(Beginning of RAW DATA)

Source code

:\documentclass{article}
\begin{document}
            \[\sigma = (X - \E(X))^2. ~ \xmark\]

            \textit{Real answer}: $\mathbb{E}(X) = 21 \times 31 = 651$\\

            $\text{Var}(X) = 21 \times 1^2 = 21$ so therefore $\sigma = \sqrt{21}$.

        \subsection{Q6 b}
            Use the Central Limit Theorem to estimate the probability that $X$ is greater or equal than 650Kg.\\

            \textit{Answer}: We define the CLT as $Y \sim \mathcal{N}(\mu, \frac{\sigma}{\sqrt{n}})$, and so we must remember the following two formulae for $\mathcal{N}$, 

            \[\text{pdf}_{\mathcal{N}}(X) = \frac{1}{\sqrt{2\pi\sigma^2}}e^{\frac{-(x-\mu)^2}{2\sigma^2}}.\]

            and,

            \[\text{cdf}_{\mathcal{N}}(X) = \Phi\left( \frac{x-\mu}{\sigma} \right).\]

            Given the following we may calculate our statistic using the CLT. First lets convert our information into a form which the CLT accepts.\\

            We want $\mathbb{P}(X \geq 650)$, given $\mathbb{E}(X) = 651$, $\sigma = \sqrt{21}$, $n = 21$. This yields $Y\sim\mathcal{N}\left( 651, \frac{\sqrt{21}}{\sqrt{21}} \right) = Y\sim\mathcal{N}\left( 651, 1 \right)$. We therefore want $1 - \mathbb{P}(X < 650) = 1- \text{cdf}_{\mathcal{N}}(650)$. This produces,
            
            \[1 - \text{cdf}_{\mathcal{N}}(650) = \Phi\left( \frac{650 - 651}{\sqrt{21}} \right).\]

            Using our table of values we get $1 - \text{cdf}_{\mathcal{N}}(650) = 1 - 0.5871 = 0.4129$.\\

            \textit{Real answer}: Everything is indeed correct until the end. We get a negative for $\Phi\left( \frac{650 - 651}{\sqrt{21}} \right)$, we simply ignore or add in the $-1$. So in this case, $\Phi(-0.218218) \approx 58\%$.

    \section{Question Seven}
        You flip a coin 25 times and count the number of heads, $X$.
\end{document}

(End of RAW DATA)

▸ **TASK ITEM**: Could you repeat every record above exactly as it is written?

▸ **FINISHED TASK**:
Source code

:\documentclass{article}
\begin{document}
            \[\sigma = (X - \E(X))^2. ~ \xmark\]

            \textit{Real answer}: $\mathbb{E}(X) = 21 \times 31 = 651$\\

            $\text{Var}(X) = 21 \times 1^2 = 21$ so therefore $\sigma = \sqrt{21}$.

        \subsection{Q6 b}
            Use the Central Limit Theorem to estimate the probability that $X$ is greater or equal than 650Kg.\\

            \textit{Answer}: We define the CLT as $Y \sim \mathcal{N}(\mu, \frac{\sigma}{\sqrt{n}})$, and so we must remember the following two formulae for $\mathcal{N}$, 

            \[\text{pdf}_{\mathcal{N}}(X) = \frac{1}{\sqrt{2\pi\sigma^2}}e^{\frac{-(x-\mu)^2}{2\sigma^2}}.\]

            and,

            \[\text{cdf}_{\mathcal{N}}(X) = \Phi\left( \frac{x-\mu}{\sigma} \right).\]

            Given the following we may calculate our statistic using the CLT. First lets convert our information into a form which the CLT accepts.\\

            We want $\mathbb{P}(X \geq 650)$, given $\mathbb{E}(X) = 651$, $\sigma = \sqrt{21}$, $n = 21$. This yields $Y\sim\mathcal{N}\left( 651, \frac{\sqrt{21}}{\sqrt{21}} \right) = Y\sim\mathcal{N}\left( 651, 1 \right)$. We therefore want $1 - \mathbb{P}(X < 650) = 1- \text{cdf}_{\mathcal{N}}(650)$. This produces,
            
            \[1 - \text{cdf}_{\mathcal{N}}(650) = \Phi\left( \frac{650 - 651}{\sqrt{21}} \right).\]

            Using our table of values we get $1 - \text{cdf}_{\mathcal{N}}(650) = 1 - 0.5871 = 0.4129$.\\

            \textit{Real answer}: Everything is indeed correct until the end. We get a negative for $\Phi\left( \frac{650 - 651}{\sqrt{21}} \right)$, we simply ignore or add in the $-1$. So in this case, $\Phi(-0.218218) \approx 58\%$.

    \section{Question Seven}
        You flip a coin 25 times and count the number of heads, $X$.
\end{document}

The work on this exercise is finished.